El empresario y ex presidente de la Cámara de Comercio e Industria de Posadas (CCIP), Carlos María Beigbeder, cuestionó duramente al ministro de Economía, Luis Caputo, por sus declaraciones sobre el consumo y el ahorro de las familias. “Basta darse una vuelta en el centro y te vas a dar cuenta que el consumo no está explotado. Si hay negocios que han cerrado, si hay empresas que se fundieron”, afirmó el dirigente en Radio UP.
Beigbeder rechazó la idea de Caputo de que la gente ahorra porque prefiere comprarse una moto en lugar de ir al supermercado. “La gente no come para comprarse una moto, es una imbecilidad”, sentenció el empresario. Sin embargo, reconoció que el pasaje del colectivo está muy caro y que algunos “prefieren comprarse una moto o tomar un moto Uber porque les resulta más barato”, pero no por una decisión de ahorro voluntario.
El ex titular de la CCIP también criticó el enfoque macroeconómico del gobierno. “Hay mucha gente que es pro Milei, que dice que las exportaciones están volando, que tenemos una macroeconomía fantástica, y a mí no me importa la macroeconomía”, disparó. Y agregó, “a la gente que cobra un sueldo todos los meses qué le importa la macroeconomía si a vos no te alcanza el sueldo”.
“Me molesta cuando nos tratan de estúpidos, porque la gente todos los días llega a su casa y abre la heladera y dice, che, cada vez esta heladera está más desierta”, expresó Beigbeder con crudeza. Según su diagnóstico, no hay buenas expectativas porque justamente no hay una recomposición del salario real.
Los alimentos suben hasta un 20% y los salarios no alcanzan
Beigbeder advirtió que los precios de los alimentos registraron aumentos de hasta un 20% en abril, especialmente en productos que no habían subido en diciembre, como los aceites comestibles. “Han subido los insumos de muchas empresas”, explicó. En promedio, las listas de precios en alimentos tuvieron aumentos cercanos al 15% en el cuarto mes del año.
El empresario señaló que las listas de precios van por detrás de la inflación real. “No hay ninguna empresa que vaya a perder plata. Si la inflación fue de 3, de 4, de 28, tarde o temprano la lista de precios va a modificarse”, sostuvo. Explicó que las empresas toman dos o tres meses para trasladar los aumentos, por lo que la inflación acumulada termina impactando en las góndolas.

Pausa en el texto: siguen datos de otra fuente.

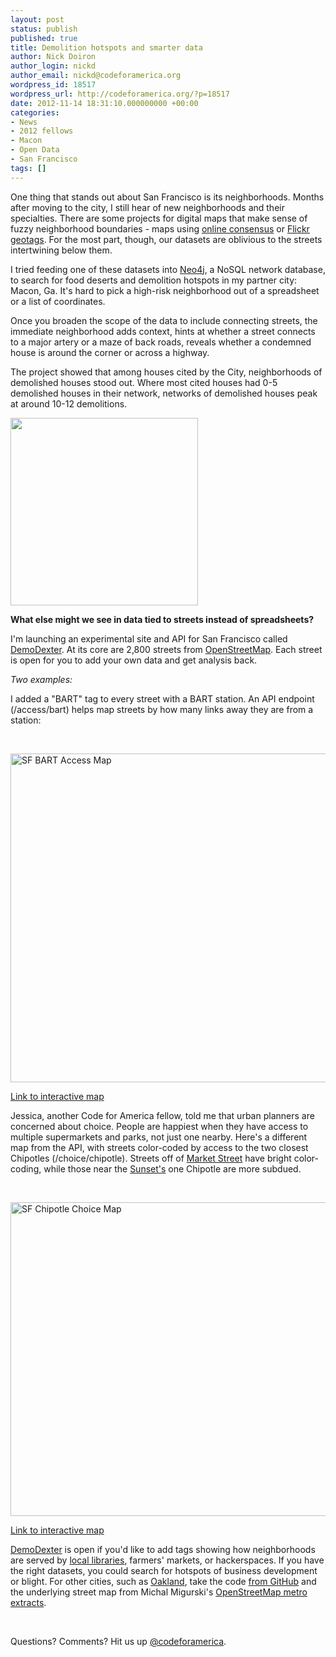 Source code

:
 ```yaml
---
layout: post
status: publish
published: true
title: Demolition hotspots and smarter data
author: Nick Doiron
author_login: nickd
author_email: nickd@codeforamerica.org
wordpress_id: 18517
wordpress_url: http://codeforamerica.org/?p=18517
date: 2012-11-14 18:31:10.000000000 +00:00
categories:
- News
- 2012 fellows
- Macon
- Open Data
- San Francisco
tags: []
---
```

One thing that stands out about San Francisco is its neighborhoods. Months after moving to the city, I still hear of new neighborhoods and their specialties. There are some projects for digital maps that make sense of fuzzy neighborhood boundaries - maps using <a href="http://hood.theory.org/">online consensus</a> or <a href="http://www.crowdsourcing.org/document/exploring-place-through-user-generated-content-using-flickr-tags-to-describe-city-cores/6396/36">Flickr geotags</a>. For the most part, though, our datasets are oblivious to the streets intertwining below them.

I tried feeding one of these datasets into <a href="http://neo4j.org/learn/">Neo4j</a>, a NoSQL network database, to search for food deserts and demolition hotspots in my partner city: Macon, Ga. It's hard to pick a high-risk neighborhood out of a spreadsheet or a list of coordinates.

Once you broaden the scope of the data to include connecting streets, the immediate neighborhood adds context, hints at whether a street connects to a major artery or a maze of back roads, reveals whether a condemned house is around the corner or across a highway.

The project showed that among houses cited by the City, neighborhoods of demolished houses stood out. Where most cited houses had 0-5 demolished houses in their network, networks of demolished houses peak at around 10-12 demolitions.

<img src="http://demodexter.herokuapp.com/images/DemosInDemoNetworks.png" alt="" width="300" />

<strong>What else might we see in data tied to streets instead of spreadsheets?</strong>

I'm launching an experimental site and API for San Francisco called <a href="http://demodexter.herokuapp.com">DemoDexter</a>. At its core are 2,800 streets from <a href="http://openstreetmap.org">OpenStreetMap</a>. Each street is open for you to add your own data and get analysis back.

<em>Two examples:</em>

I added a "BART" tag to every street with a BART station. An API endpoint (/access/bart) helps map streets by how many links away they are from a station:

&nbsp;

<img class="aligncenter size-full wp-image-18776" title="SF BART Access" src="http://codeforamerica.org/wp-content/uploads/2012/11/Screen-Shot-2012-11-13-at-9.49.36-AM.png" alt="SF BART Access Map" width="577" height="526" />

<a href="http://tiles.mapbox.com/mapmeld/map/sfbart">Link to interactive map</a>

Jessica, another Code for America fellow, told me that urban planners are concerned about choice. People are happiest when they have access to multiple supermarkets and parks, not just one nearby. Here's a different map from the API, with streets color-coded by access to the two closest Chipotles (/choice/chipotle). Streets off of <a href="https://maps.google.com/maps?q=market+street+sf&amp;ll=37.781027,-122.411385&amp;spn=0.173391,0.339546&amp;fb=1&amp;gl=us&amp;hq=market+street&amp;hnear=San+Francisco,+California&amp;t=m&amp;fll=37.781027,-122.411385&amp;fspn=0.173391,0.339546&amp;z=12" target="_blank">Market Street</a> have bright color-coding, while those near the <a href="http://en.wikipedia.org/wiki/Sunset_District,_San_Francisco" target="_blank">Sunset's</a> one Chipotle are more subdued.

&nbsp;

<img class="aligncenter size-full wp-image-18777" title="SF Chipotle Choice" src="http://codeforamerica.org/wp-content/uploads/2012/11/Screen-Shot-2012-11-13-at-9.52.36-AM.png" alt="SF Chipotle Choice Map" width="613" height="502" />

<a href="http://tiles.mapbox.com/mapmeld/map/BARTChoice">Link to interactive map</a>

<a href="http://demodexter.herokuapp.com">DemoDexter</a> is open if you'd like to add tags showing how neighborhoods are served by <a href="http://tiles.mapbox.com/mapmeld/map/LibraryAccess">local libraries</a>, farmers' markets, or hackerspaces. If you have the right datasets, you could search for hotspots of business development or blight. For other cities, such as <a href="http://oaklandexter.herokuapp.com">Oakland</a>, take the code <a href="https://github.com/codeforamerica/DemoDexter">from GitHub</a> and the underlying street map from Michal Migurski's <a href="http://metro.teczno.com/">OpenStreetMap metro extracts</a>.

&nbsp;

Questions? Comments? Hit us up <a href="http://twitter.com/codeforamerica" target="_blank">@codeforamerica</a>.
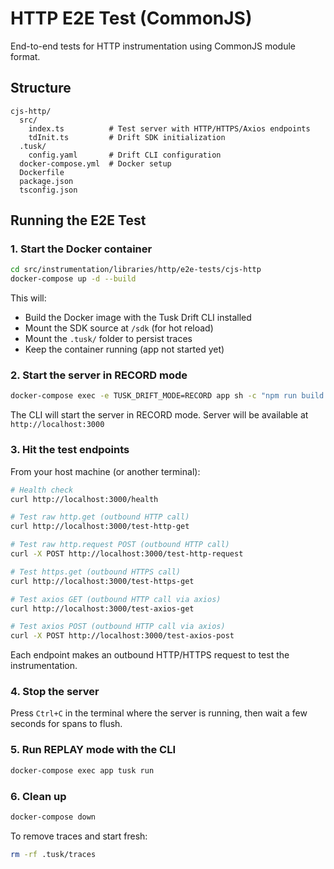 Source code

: # HTTP E2E Test (CommonJS)

End-to-end tests for HTTP instrumentation using CommonJS module format.

## Structure

```
cjs-http/
  src/
    index.ts          # Test server with HTTP/HTTPS/Axios endpoints
    tdInit.ts         # Drift SDK initialization
  .tusk/
    config.yaml       # Drift CLI configuration
  docker-compose.yml  # Docker setup
  Dockerfile
  package.json
  tsconfig.json
```

## Running the E2E Test

### 1. Start the Docker container

```bash
cd src/instrumentation/libraries/http/e2e-tests/cjs-http
docker-compose up -d --build
```

This will:
- Build the Docker image with the Tusk Drift CLI installed
- Mount the SDK source at `/sdk` (for hot reload)
- Mount the `.tusk/` folder to persist traces
- Keep the container running (app not started yet)

### 2. Start the server in RECORD mode

```bash
docker-compose exec -e TUSK_DRIFT_MODE=RECORD app sh -c "npm run build && npm run dev"
```

The CLI will start the server in RECORD mode. Server will be available at `http://localhost:3000`

### 3. Hit the test endpoints

From your host machine (or another terminal):

```bash
# Health check
curl http://localhost:3000/health

# Test raw http.get (outbound HTTP call)
curl http://localhost:3000/test-http-get

# Test raw http.request POST (outbound HTTP call)
curl -X POST http://localhost:3000/test-http-request

# Test https.get (outbound HTTPS call)
curl http://localhost:3000/test-https-get

# Test axios GET (outbound HTTP call via axios)
curl http://localhost:3000/test-axios-get

# Test axios POST (outbound HTTP call via axios)
curl -X POST http://localhost:3000/test-axios-post
```

Each endpoint makes an outbound HTTP/HTTPS request to test the instrumentation.

### 4. Stop the server

Press `Ctrl+C` in the terminal where the server is running, then wait a few seconds for spans to flush.

### 5. Run REPLAY mode with the CLI

```bash
docker-compose exec app tusk run
```

### 6. Clean up

```bash
docker-compose down
```

To remove traces and start fresh:
```bash
rm -rf .tusk/traces
```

“Ya estamos en el cuarto mes, así que hemos tenido ya aumentos de precios. La inflación es mucho mejor que en el gobierno anterior, pero tampoco es tan baja. En el acumulado va más allá de los 12”, detalló. Y lamentó que los sueldos no se ajustan al mismo ritmo, lo que provoca una pérdida constante de capacidad de compra.
Consultado sobre el impacto del aumento de combustibles en el transporte y la distribución, el empresario fue preciso. “El combustible subió 10% y vos no podés aumentar el 10% sino un 3%”, señaló, aclarando que la relación no es lineal y que el traslado a precios es mucho menor al incremento original.
El consumo no está bien y el futuro es incierto
Beigbeder fue contundente sobre la situación actual. “Nuestro consumo no está bien, justamente porque a la gente no le alcanza”, afirmó. Explicó que la comida es el último lujo que se deja de consumir, pero que el resto de los rubros ya están golpeados. “El último lujo que uno pierde es la comida. Pero después el resto de los rubros, empezás a chicar ahí locales”, señaló.
El empresario destacó el rol de los programas Ahora como una herramienta clave para paliar la crisis en Misiones. “Es un analgésico para el misionero que sirve”, afirmó. Y criticó la falta de créditos blandos a nivel nacional. “No te van a poner más plata en el bolsillo, no hay créditos blandos. Chau, estamos en el horno”, cerró.